I feel we should set --compress-debug-sections=zstd in the link args by default for linux rust targets . I would like others thoughts on this before I raise a proper MCP.
Reasoning
Currently the target folder can get very big for large rust projects and every once in a while we can see this popping up on reddit as well.

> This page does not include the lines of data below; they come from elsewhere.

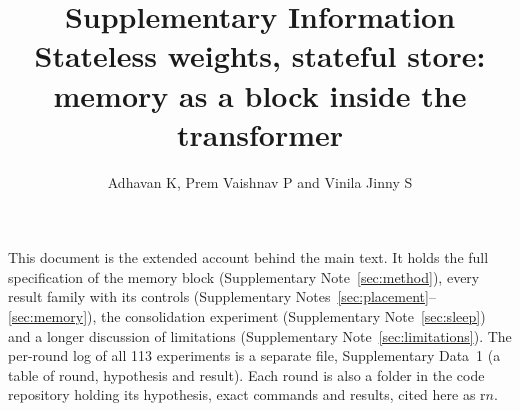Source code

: \documentclass[11pt]{article}
\title{\textbf{Supplementary Information}\\[4pt]
\large Stateless weights, stateful store: memory as a block inside the transformer}
\author{Adhavan K, Prem Vaishnav P and Vinila Jinny S}
\date{}
\begin{document}
\maketitle

\noindent This document is the extended account behind the main text. It holds the
full specification of the memory block (Supplementary Note~\ref{sec:method}), every result
family with its controls (Supplementary Notes~\ref{sec:placement}--\ref{sec:memory}), the
consolidation experiment (Supplementary Note~\ref{sec:sleep}) and a longer discussion of
limitations (Supplementary Note~\ref{sec:limitations}). The per-round log of all 113
experiments is a separate file, Supplementary Data~1 (a table of round, hypothesis and
result). Each round is also a folder in the code repository holding its hypothesis, exact
commands and results, cited here as r$n$.










\end{document}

For e.g
By setting --compress-debug-sections=zstd in the link args we can clearly see the size difference for the hello world programs and feels like a simple low hanging fruit.
RUSTFLAGS="-C link-arg=-Wl,--compress-debug-sections=zstd" cargo build --target-dir=compress_zstd_del && du -sh compress_zstd_del
Compiling hello_world v0.1.0 (/mnt/g/rust_projects/hello_world)
Finished dev [unoptimized + debuginfo] target(s) in 1.20s
1.5M compress_zstd_del
cargo build --target-dir=base_del && du -sh base_del
Compiling hello_world v0.1.0 (/mnt/g/rust_projects/hello_world)
Finished dev [unoptimized + debuginfo] target(s) in 1.60s
4.7M base_del
Not only that is there a reduction in folder size, In my wsl2 environment, I see wall time improvements as well while compiling hello world.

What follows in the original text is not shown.